Song by John Prine

from the album Diamonds in the Rough
- Released: 1972
- Studio: Atlantic Recording Studios, New York City
- Genre: Folk, Anti-war, Protest song
- Length: 4:57
- Label: Atlantic Records
- Songwriter: John Prine
- Producer: Arif Mardin

= The Great Compromise (song) =

"The Great Compromise" is a song written and performed by John Prine. The song was included on Prine's album Diamonds in the Rough which was released by Atlantic Records in 1972. It is an anti-war song and a protest song. Its theme is the disillusionment of the country during the Vietnam War era. In the liner notes to his 1993 anthology Great Days, Prine writes of this song, "The idea I had in mind was that America was this girl you used to take to drive-in movies. And then when you went to get some popcorn, she turned around and screwed some guy in foreign sports car. I really love America. I just don't know how to get there anymore."

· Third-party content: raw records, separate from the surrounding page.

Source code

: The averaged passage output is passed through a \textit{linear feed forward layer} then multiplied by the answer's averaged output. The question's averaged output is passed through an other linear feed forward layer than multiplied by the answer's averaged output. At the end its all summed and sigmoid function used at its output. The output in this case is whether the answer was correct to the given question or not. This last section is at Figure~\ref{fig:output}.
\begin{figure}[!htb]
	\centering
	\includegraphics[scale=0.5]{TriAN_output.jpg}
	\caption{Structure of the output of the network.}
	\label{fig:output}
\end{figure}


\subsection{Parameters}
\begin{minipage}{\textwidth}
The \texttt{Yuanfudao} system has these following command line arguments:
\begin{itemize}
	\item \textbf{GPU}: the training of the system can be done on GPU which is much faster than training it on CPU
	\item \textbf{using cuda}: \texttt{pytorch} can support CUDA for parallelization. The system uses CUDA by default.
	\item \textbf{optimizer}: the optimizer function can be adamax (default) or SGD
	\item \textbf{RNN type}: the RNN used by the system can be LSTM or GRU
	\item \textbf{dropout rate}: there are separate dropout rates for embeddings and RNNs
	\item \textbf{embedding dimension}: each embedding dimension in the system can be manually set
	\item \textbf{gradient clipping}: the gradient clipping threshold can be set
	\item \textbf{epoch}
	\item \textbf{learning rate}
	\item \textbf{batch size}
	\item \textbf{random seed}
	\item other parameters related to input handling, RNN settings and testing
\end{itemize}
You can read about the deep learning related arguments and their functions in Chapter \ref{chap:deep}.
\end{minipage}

In 2011, Oh Boy Records released 1970 recordings of Prine singing "The Great Compromise" on Singing Mailman Delivers. Before singing the song he says, "This is a song that Francis Scott Key and me wrote not too long ago. He writes political songs (you know), I write love songs. So we got together and wrote a song ... It's a hate song to a woman I love. It's about a kid who went out to find America, and he found her in a bar room, drinking-she was feeling bad. So he felt sorry for her and asked her out to the drive-in."

An obituary for Prine described the song as "Dylan-esque".